Je prends l'objet en question en introduisant un doigt dans le trou situé à son sommet.

Elle est sale, mais c'en est bien une ! Et même pas fêlée !

 

   C'est une verrine de lampe à opium, du type appelé lampe de coolie par les collectionneurs. Elle mesure plus d'une vingtaine de centimètres et elle est même marquée d'un sceau doré…!

   Une excellente trouvaille ! Je demande par signes où est la base de la lampe. Le vieux marchand hausse les épaules.

Je la repose lentement, en simulant une grosse déception. Lui aussi paraît bien déçu car il imagine déjà sa vente ratée.

En réalité, j'exulte dans mon fort intérieur car il est bien plus rare de trouver une verrine sans sa base que l'inverse ! Et justement, j'en ai plusieurs à la maison, qui attendent désespérément un verre depuis longtemps.

Je vais lentement jusqu'au fond de la boutique sans rien trouver d'autre, puis reviens vers le marchand et, d'un air indifférent, demande : " — Combien ? "

Son prix est raisonnable mais je fais quand même une petite grimace, pour la forme, et baisse de vingt pour cent. Il prend alors un air de grande souffrance et offre dix pour cent. Je fais semblant d'hésiter un moment en tournant lentement l'objet entre mes doigts, puis accepte d'un signe de tête.

Pendant qu'il roule prestement l'objet dans une feuille de journal, je demande sans conviction :

—  D'autres ? 

À ma grande surprise, il répond encore " — Mi ! " et plonge sous le comptoir.

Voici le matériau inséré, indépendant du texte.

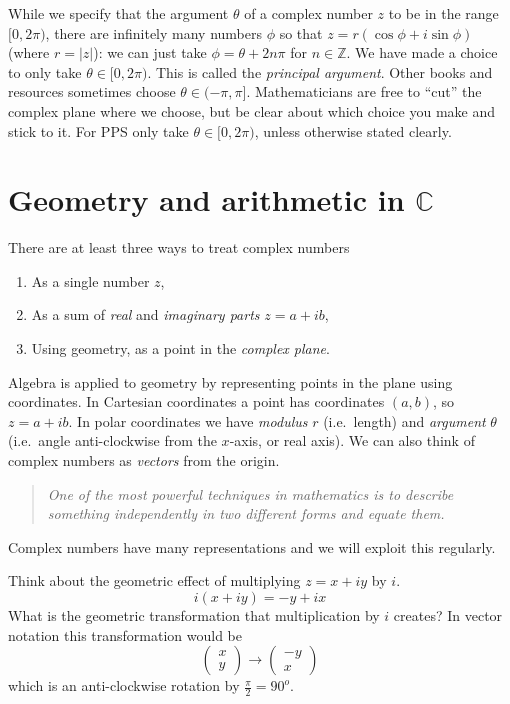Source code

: \documentclass[11pt,dvipsnames]{book}
\numberwithin{figure}{section} %
\numberwithin{table}{section} %
\begin{document}
While we specify that the argument $\theta$ of a complex number $z$ to be in the range $[0,2\pi)$, there are infinitely many numbers $\phi$ so that $z= r(\cos\phi+i\sin\phi)$ (where $r=|z|$): we can just take $\phi = \theta+ 2n\pi$ for $n\in\mathbb{Z}$.
We have made a choice to only take $\theta\in [0,2\pi)$.  This is called the {\em principal argument}.
Other books and resources sometimes choose $\theta\in (-\pi,\pi]$.
Mathematicians are free to ``cut'' the complex plane where we choose, but be clear about which choice you make and stick to it.
For PPS only take $\theta\in [0,2\pi)$, unless otherwise stated clearly.

\section{Geometry and arithmetic in \(\mathbb{C}\)}

There are at least three ways to treat complex numbers
\begin{enumerate}
  \item As a single number $z$,
  \item As a sum of {\em real} and {\em imaginary parts} $z=a+ib$,
  \item Using geometry, as a point in the {\em complex plane}.
\end{enumerate}
Algebra is applied to geometry by representing points in the plane using coordinates.
In Cartesian coordinates a point has coordinates $(a,b)$, so \(z=a+ib\).
In polar coordinates we have {\em modulus} $r$ (i.e.~length) and {\em argument} $\theta$ (i.e.~angle anti-clockwise from the $x$-axis, or real axis).
We can also think of complex numbers as {\em vectors} from the origin.
\begin{quote}
    {\em One of the most powerful techniques in mathematics is to describe something independently in two different forms and equate them.}
\end{quote}
Complex numbers have many representations and we will exploit this regularly.

Think about the geometric effect of multiplying \(z=x+iy\) by \(i\).
\[ i(x+iy)=-y+ix\]
What is the geometric transformation that multiplication by \(i\) creates?
In vector notation this transformation would be
\[ \begin{pmatrix} x \\ y \end{pmatrix} \rightarrow \begin{pmatrix} -y \\ x \end{pmatrix}\]
which is an anti-clockwise rotation by \(\frac{\pi}{2}=90^o\).
\end{document}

   Il réapparaît en tenant deux autres verrines encore roulées dans leur papier d'emballage d'origine, bien mangé par les termites. L'interdiction de l'opium en Thaïlande date quand même du 1er janvier 1960 ! C'est probablement l'année de leur arrivée dans cette boutique !

 

—  D'autres encore ? 

Il fait : " Non ", de la tête.

Quel prix pour les trois ? Il reprend alors son air douloureux et m'annonce le prix convenu pour la première multiplié par trois. Rien à dire : c'est logique !

Comme je suis lassé de jouer et un peu pressé de conclure, je paie sans marchander d'avantage les trois verrines qui, bien emballées dans le journal local (rédigé en chinois, pas en thaï !), se retrouvent dans mon petit sac à dos.

De retour dans la rue, j'arbore un sourire radieux pour moi tout seul, quitte à passer pour un farang un peu dérangé. Ce qui ne serait pas la première fois !…

 

   D'un coup, mon estomac se souvient subitement qu'il est vide et que le buffet-à-volonté matinal avalé à l'hôtel lui semble maintenant très loin.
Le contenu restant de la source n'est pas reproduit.